Start of DATASET RECORDS

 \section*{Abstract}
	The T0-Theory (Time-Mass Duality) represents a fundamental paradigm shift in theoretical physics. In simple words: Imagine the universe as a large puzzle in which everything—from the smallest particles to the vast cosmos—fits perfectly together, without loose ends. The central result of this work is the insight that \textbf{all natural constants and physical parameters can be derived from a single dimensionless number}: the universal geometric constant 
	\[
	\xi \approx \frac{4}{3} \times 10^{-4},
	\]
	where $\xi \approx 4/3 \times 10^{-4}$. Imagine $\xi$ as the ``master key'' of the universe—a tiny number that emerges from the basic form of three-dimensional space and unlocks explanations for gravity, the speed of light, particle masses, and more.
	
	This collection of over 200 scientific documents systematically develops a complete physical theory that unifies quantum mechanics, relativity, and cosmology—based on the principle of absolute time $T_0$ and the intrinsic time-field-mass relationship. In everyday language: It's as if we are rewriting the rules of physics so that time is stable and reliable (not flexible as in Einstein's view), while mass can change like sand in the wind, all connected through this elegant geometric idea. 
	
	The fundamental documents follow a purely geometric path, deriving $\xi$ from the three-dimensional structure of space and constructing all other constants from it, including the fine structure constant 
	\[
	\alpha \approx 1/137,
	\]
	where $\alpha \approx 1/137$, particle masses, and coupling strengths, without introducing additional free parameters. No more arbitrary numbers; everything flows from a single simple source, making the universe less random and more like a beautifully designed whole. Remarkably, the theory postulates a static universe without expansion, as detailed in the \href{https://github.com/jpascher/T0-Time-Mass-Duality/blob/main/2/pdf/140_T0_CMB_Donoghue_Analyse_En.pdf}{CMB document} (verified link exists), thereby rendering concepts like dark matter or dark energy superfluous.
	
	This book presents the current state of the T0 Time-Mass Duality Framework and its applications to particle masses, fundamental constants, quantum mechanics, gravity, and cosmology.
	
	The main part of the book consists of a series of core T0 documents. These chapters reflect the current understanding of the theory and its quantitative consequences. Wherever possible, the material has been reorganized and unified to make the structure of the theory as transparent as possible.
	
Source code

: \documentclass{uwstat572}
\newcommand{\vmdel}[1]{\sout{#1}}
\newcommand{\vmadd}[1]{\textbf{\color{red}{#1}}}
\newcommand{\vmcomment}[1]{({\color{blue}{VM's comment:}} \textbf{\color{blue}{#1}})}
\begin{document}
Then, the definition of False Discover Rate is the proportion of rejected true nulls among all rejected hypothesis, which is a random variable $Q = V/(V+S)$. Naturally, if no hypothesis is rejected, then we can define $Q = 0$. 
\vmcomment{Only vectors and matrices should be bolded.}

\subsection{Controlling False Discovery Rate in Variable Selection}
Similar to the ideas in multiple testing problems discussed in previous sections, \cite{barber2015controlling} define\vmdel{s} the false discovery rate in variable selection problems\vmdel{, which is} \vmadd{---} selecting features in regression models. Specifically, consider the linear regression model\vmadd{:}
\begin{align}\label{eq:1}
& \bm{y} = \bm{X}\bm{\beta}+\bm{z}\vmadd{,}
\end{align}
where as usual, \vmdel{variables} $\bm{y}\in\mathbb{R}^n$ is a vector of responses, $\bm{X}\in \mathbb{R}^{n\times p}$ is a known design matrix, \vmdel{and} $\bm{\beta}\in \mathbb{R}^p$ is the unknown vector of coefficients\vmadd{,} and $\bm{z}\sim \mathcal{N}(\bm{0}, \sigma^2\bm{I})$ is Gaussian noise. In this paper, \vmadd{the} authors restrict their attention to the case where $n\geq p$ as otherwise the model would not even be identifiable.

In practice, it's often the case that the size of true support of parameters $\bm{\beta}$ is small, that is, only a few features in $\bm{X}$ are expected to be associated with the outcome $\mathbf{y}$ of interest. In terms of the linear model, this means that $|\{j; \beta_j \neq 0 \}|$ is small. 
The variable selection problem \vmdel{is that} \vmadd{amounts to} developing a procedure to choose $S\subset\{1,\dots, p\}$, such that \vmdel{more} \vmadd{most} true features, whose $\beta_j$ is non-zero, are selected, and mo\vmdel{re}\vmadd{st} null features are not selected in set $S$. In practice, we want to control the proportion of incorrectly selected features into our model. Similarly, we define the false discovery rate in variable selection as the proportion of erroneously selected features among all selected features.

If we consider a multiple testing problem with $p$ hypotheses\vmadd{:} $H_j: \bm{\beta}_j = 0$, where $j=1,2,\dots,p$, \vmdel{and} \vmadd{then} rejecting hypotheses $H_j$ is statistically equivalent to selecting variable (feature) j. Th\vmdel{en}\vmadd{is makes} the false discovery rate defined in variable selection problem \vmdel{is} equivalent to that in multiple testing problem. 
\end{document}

End of DATASET RECORDS

● THE TASK
The full set of entries should be transcribed exactly.

● ANSWER FOR THIS EXERCISE
 \section*{Abstract}
	The T0-Theory (Time-Mass Duality) represents a fundamental paradigm shift in theoretical physics. In simple words: Imagine the universe as a large puzzle in which everything—from the smallest particles to the vast cosmos—fits perfectly together, without loose ends. The central result of this work is the insight that \textbf{all natural constants and physical parameters can be derived from a single dimensionless number}: the universal geometric constant 
	\[
	\xi \approx \frac{4}{3} \times 10^{-4},
	\]
	where $\xi \approx 4/3 \times 10^{-4}$. Imagine $\xi$ as the ``master key'' of the universe—a tiny number that emerges from the basic form of three-dimensional space and unlocks explanations for gravity, the speed of light, particle masses, and more.
	
	This collection of over 200 scientific documents systematically develops a complete physical theory that unifies quantum mechanics, relativity, and cosmology—based on the principle of absolute time $T_0$ and the intrinsic time-field-mass relationship. In everyday language: It's as if we are rewriting the rules of physics so that time is stable and reliable (not flexible as in Einstein's view), while mass can change like sand in the wind, all connected through this elegant geometric idea. 
	
	The fundamental documents follow a purely geometric path, deriving $\xi$ from the three-dimensional structure of space and constructing all other constants from it, including the fine structure constant 
	\[
	\alpha \approx 1/137,
	\]
	where $\alpha \approx 1/137$, particle masses, and coupling strengths, without introducing additional free parameters. No more arbitrary numbers; everything flows from a single simple source, making the universe less random and more like a beautifully designed whole. Remarkably, the theory postulates a static universe without expansion, as detailed in the \href{https://github.com/jpascher/T0-Time-Mass-Duality/blob/main/2/pdf/140_T0_CMB_Donoghue_Analyse_En.pdf}{CMB document} (verified link exists), thereby rendering concepts like dark matter or dark energy superfluous.
	
	This book presents the current state of the T0 Time-Mass Duality Framework and its applications to particle masses, fundamental constants, quantum mechanics, gravity, and cosmology.
	
	The main part of the book consists of a series of core T0 documents. These chapters reflect the current understanding of the theory and its quantitative consequences. Wherever possible, the material has been reorganized and unified to make the structure of the theory as transparent as possible.
	
Source code

: \documentclass{uwstat572}
\newcommand{\vmdel}[1]{\sout{#1}}
\newcommand{\vmadd}[1]{\textbf{\color{red}{#1}}}
\newcommand{\vmcomment}[1]{({\color{blue}{VM's comment:}} \textbf{\color{blue}{#1}})}
\begin{document}
Then, the definition of False Discover Rate is the proportion of rejected true nulls among all rejected hypothesis, which is a random variable $Q = V/(V+S)$. Naturally, if no hypothesis is rejected, then we can define $Q = 0$. 
\vmcomment{Only vectors and matrices should be bolded.}

\subsection{Controlling False Discovery Rate in Variable Selection}
Similar to the ideas in multiple testing problems discussed in previous sections, \cite{barber2015controlling} define\vmdel{s} the false discovery rate in variable selection problems\vmdel{, which is} \vmadd{---} selecting features in regression models. Specifically, consider the linear regression model\vmadd{:}
\begin{align}\label{eq:1}
& \bm{y} = \bm{X}\bm{\beta}+\bm{z}\vmadd{,}
\end{align}
where as usual, \vmdel{variables} $\bm{y}\in\mathbb{R}^n$ is a vector of responses, $\bm{X}\in \mathbb{R}^{n\times p}$ is a known design matrix, \vmdel{and} $\bm{\beta}\in \mathbb{R}^p$ is the unknown vector of coefficients\vmadd{,} and $\bm{z}\sim \mathcal{N}(\bm{0}, \sigma^2\bm{I})$ is Gaussian noise. In this paper, \vmadd{the} authors restrict their attention to the case where $n\geq p$ as otherwise the model would not even be identifiable.

In practice, it's often the case that the size of true support of parameters $\bm{\beta}$ is small, that is, only a few features in $\bm{X}$ are expected to be associated with the outcome $\mathbf{y}$ of interest. In terms of the linear model, this means that $|\{j; \beta_j \neq 0 \}|$ is small. 
The variable selection problem \vmdel{is that} \vmadd{amounts to} developing a procedure to choose $S\subset\{1,\dots, p\}$, such that \vmdel{more} \vmadd{most} true features, whose $\beta_j$ is non-zero, are selected, and mo\vmdel{re}\vmadd{st} null features are not selected in set $S$. In practice, we want to control the proportion of incorrectly selected features into our model. Similarly, we define the false discovery rate in variable selection as the proportion of erroneously selected features among all selected features.

If we consider a multiple testing problem with $p$ hypotheses\vmadd{:} $H_j: \bm{\beta}_j = 0$, where $j=1,2,\dots,p$, \vmdel{and} \vmadd{then} rejecting hypotheses $H_j$ is statistically equivalent to selecting variable (feature) j. Th\vmdel{en}\vmadd{is makes} the false discovery rate defined in variable selection problem \vmdel{is} equivalent to that in multiple testing problem. 
\end{document}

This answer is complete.